[[ Data to examine open ]]

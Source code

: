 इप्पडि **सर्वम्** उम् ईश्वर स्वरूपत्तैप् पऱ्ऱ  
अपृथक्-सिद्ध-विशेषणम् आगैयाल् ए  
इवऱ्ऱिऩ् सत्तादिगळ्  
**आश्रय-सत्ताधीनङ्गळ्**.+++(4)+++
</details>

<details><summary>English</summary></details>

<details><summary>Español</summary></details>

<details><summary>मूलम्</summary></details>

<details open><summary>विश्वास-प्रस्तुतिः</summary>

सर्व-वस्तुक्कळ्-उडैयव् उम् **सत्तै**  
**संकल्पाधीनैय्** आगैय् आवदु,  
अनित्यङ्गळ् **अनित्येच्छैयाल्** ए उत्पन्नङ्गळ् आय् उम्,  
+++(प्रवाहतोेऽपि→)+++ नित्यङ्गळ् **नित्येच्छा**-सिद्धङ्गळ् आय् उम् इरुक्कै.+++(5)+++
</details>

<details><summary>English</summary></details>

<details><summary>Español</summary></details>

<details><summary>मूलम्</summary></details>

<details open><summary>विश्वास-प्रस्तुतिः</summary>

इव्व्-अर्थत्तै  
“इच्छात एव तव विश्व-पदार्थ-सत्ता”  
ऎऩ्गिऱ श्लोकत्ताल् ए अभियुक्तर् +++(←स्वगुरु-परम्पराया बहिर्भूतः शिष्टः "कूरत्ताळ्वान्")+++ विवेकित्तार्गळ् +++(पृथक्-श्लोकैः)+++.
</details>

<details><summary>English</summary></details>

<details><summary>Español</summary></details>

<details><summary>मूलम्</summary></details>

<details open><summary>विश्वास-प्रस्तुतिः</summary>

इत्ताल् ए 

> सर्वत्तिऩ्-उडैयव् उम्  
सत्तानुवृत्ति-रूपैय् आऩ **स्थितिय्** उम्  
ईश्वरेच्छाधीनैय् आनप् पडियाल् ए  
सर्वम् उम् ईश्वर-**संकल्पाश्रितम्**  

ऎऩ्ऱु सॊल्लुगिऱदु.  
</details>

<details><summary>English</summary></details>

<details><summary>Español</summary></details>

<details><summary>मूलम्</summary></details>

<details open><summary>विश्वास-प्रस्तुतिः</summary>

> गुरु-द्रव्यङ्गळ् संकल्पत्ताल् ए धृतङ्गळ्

[[ Data to examine closed ]]

■ **What you are asked to do**: Output these and nothing else: the lines from the one holding "सर्वम् उम् ईश्वर-**संकल्पाश्रितम्**" through the final line of the entries above, exactly as they appear.

■ **Output below**:
सर्वम् उम् ईश्वर-**संकल्पाश्रितम्**  

ऎऩ्ऱु सॊल्लुगिऱदु.  
</details>

<details><summary>English</summary></details>

<details><summary>Español</summary></details>

<details><summary>मूलम्</summary></details>

<details open><summary>विश्वास-प्रस्तुतिः</summary>

> गुरु-द्रव्यङ्गळ् संकल्पत्ताल् ए धृतङ्गळ्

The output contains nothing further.